Second-order advantage achieved with four-way fluorescence excitation-emission-kinetic data processed by parallel factor analysis and trilinear least-squares. Determination of methotrexate and leucovorin in human urine.

Four-way fluorescence data recorded by following the kinetic evolution of excitation-emission fluorescence matrices (EEMs) have been analyzed by parallel factor analysis and trilinear least-squares algorithms. These methodologies exploit the second-order advantage of the studied data, allowing analyte concentrations to be estimated even in the presence of an uncalibrated fluorescent background.
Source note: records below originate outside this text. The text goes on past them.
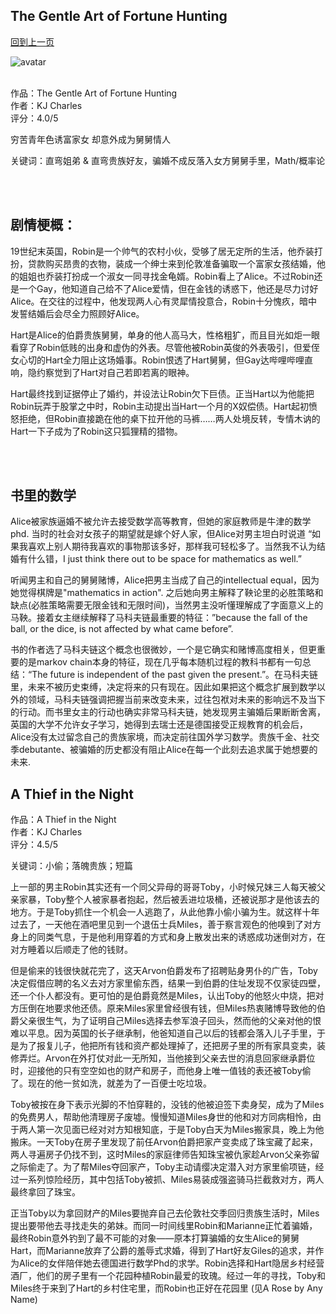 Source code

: ## The Gentle Art of Fortune Hunting
[回到上一页](https://boheme13.github.io/books/)  &nbsp;&nbsp;

![avatar](https://unofficed.com/wp-content/uploads/2023/11/Markov-chain-unofcied-1024x759.png)
<br>
<br>

<!-- 
romance: True
-->

作品：The Gentle Art of Fortune Hunting <br>
作者：KJ Charles <br>
评分：4.0/5 <br>

穷苦青年色诱富家女 却意外成为舅舅情人

关键词：直弯姐弟 & 直弯贵族好友，骗婚不成反落入女方舅舅手里，Math/概率论

<br>
<br>

## 剧情梗概：
19世纪末英国，Robin是一个帅气的农村小伙，受够了居无定所的生活，他乔装打扮，贷款购买昂贵的衣物，装成一个绅士来到伦敦准备骗取一个富家女孩结婚，他的姐姐也乔装打扮成一个淑女一同寻找金龟婿。Robin看上了Alice。不过Robin还是一个Gay，他知道自己给不了Alice爱情，但在金钱的诱惑下，他还是尽力讨好Alice。在交往的过程中，他发现两人心有灵犀情投意合，Robin十分愧疚，暗中发誓结婚后会尽全力照顾好Alice。

Hart是Alice的伯爵贵族舅舅，单身的他人高马大，性格粗犷，而且目光如炬一眼看穿了Robin低贱的出身和虚伪的外表。尽管他被Robin英俊的外表吸引，但爱侄女心切的Hart全力阻止这场婚事。Robin恨透了Hart舅舅，但Gay达哔哩哔哩直响，隐约察觉到了Hart对自己若即若离的眼神。

Hart最终找到证据停止了婚约，并设法让Robin欠下巨债。正当Hart以为他能把Robin玩弄于股掌之中时，Robin主动提出当Hart一个月的X奴偿债。Hart起初愤怒拒绝，但Robin直接跪在他的桌下拉开他的马裤……两人处境反转，专情木讷的Hart一下子成为了Robin这只狐狸精的猎物。

<br>
<br>

## 书里的数学
Alice被家族逼婚不被允许去接受数学高等教育，但她的家庭教师是牛津的数学phd. 当时的社会对女孩子的期望就是嫁个好人家，但Alice对男主坦白时说道 “如果我喜欢上别人期待我喜欢的事物那该多好，那样我可轻松多了。当然我不认为结婚有什么错，I just think there out to be space for mathematics as well.”

听闻男主和自己的舅舅赌博，Alice把男主当成了自己的intellectual equal，因为她觉得棋牌是"mathematics in action". 之后她向男主解释了鞅论里的必胜策略和缺点(必胜策略需要无限金钱和无限时间)，当然男主没听懂理解成了字面意义上的马鞅。接着女主继续解释了马科夫链最重要的特征：”because the fall of the ball, or the dice, is not affected by what came before”. 

书的作者选了马科夫链这个概念也很微妙，一个是它确实和赌博高度相关，但更重要的是markov chain本身的特征，现在几乎每本随机过程的教科书都有一句总结：“The future is independent of the past given the present.”。在马科夫链里，未来不被历史束缚，决定将来的只有现在。因此如果把这个概念扩展到数学以外的领域，马科夫链强调把握当前来改变未来，过往包袱对未来的影响远不及当下的行动。而书里女主的行动也确实非常马科夫链，她发现男主骗婚后果断断舍离，英国的大学不允许女子学习，她得到去瑞士还是德国接受正规教育的机会后，Alice没有太过留念自己的贵族家境，而决定前往国外学习数学。贵族千金、社交季debutante、被骗婚的历史都没有阻止Alice在每一个此刻去追求属于她想要的未来. 

## A Thief in the Night

作品：A Thief in the Night<br>
作者：KJ Charles<br>
评分：4.5/5<br>

关键词：小偷；落魄贵族；短篇

上一部的男主Robin其实还有一个同父异母的哥哥Toby，小时候兄妹三人每天被父亲家暴，Toby整个人被家暴者抱起，然后被丢进垃圾桶，还被说那才是他该去的地方。于是Toby抓住一个机会一人逃跑了，从此他靠小偷小骗为生。就这样十年过去了，一天他在酒吧里见到一个退伍士兵Miles，善于察言观色的他嗅到了对方身上的同类气息，于是他利用穿着的方式和身上散发出来的诱惑成功迷倒对方，在对方睡着以后顺走了他的钱财。

但是偷来的钱很快就花完了，这天Arvon伯爵发布了招聘贴身男仆的广告，Toby决定假借应聘的名义去对方家里偷东西，结果一到伯爵的住址发现不仅家徒四壁，还一个仆人都没有。更可怕的是伯爵竟然是Miles，认出Toby的他怒火中烧，把对方压倒在地要求他还债。原来Miles家里曾经很有钱，但Miles热衷赌博导致他的伯爵父亲很生气，为了证明自己Miles选择去参军浪子回头，然而他的父亲对他的恨难以平息。因为英国的长子继承制，他爸知道自己以后的钱都会落入儿子手里，于是为了报复儿子，他把所有钱和资产都处理掉了，还把房子里的所有家具变卖，装修弄烂。Arvon在外打仗对此一无所知，当他接到父亲去世的消息回家继承爵位时，迎接他的只有空空如也的财产和房子，而他身上唯一值钱的表还被Toby偷了。现在的他一贫如洗，就差为了一百便士吃垃圾。

Toby被按在身下表示光脚的不怕穿鞋的，没钱的他被迫签下卖身契，成为了Miles的免费男人，帮助他清理房子废墟。慢慢知道Miles身世的他和对方同病相怜，由于两人第一次见面已经对对方知根知底，于是Toby白天为Miles搬家具，晚上为他搬床。一天Toby在房子里发现了前任Arvon伯爵把家产变卖成了珠宝藏了起来，两人寻遍房子仍找不到，这时Miles的家庭律师告知珠宝被仇家趁Arvon父亲弥留之际偷走了。为了帮Miles夺回家产，Toby主动请缨决定潜入对方家里偷项链，经过一系列惊险经历，其中包括Toby被抓、Miles易装成强盗骑马拦截救对方，两人最终拿回了珠宝。

正当Toby以为拿回财产的Miles要抛弃自己去伦敦社交季回归贵族生活时，Miles提出要带他去寻找走失的弟妹。而同一时间线里Robin和Marianne正忙着骗婚，最终Robin意外钓到了最不可能的对象——原本打算骗婚的女生Alice的舅舅Hart，而Marianne放弃了公爵的羞辱式求婚，得到了Hart好友Giles的追求，并作为Alice的女伴陪伴她去德国进行数学Phd的求学。Robin选择和Hart隐居乡村经营酒厂，他们的房子里有一个花园种植Robin最爱的玫瑰。经过一年的寻找，Toby和Miles终于来到了Hart的乡村住宅里，而Robin也正好在花园里 (见A Rose by Any Name)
They were applied to the simultaneous determination of the components of the anticancer combination of methotrexate and leucovorin in human urine samples. Both analytes were converted into highly fluorescent compounds by oxidation with potassium permanganate, and the kinetics of the reaction was continuously monitored by recording full EEM of the samples at different reaction times. A commercial fast scanning spectrofluorometer has been used for the first time to measure the four-way EEM kinetic data. The rapid scanning instrument allows the acquisition of a complete EEM in 12 s at a wavelength scanning speed of 24 000 nm/min. The emission spectra were recorded from 335 to 490 nm at 5-nm intervals, exciting from 255 to 315 nm at 6-nm intervals. Ten successive EEMs were measured at 72-s intervals, to follow the fluorescence kinetic evolution of the mixture components. Good recoveries were obtained in synthetic binary samples and also in spiked urine samples. The excitation, emission, and kinetic time profiles recovered by both chemometric techniques are in good agreement with experimental observations.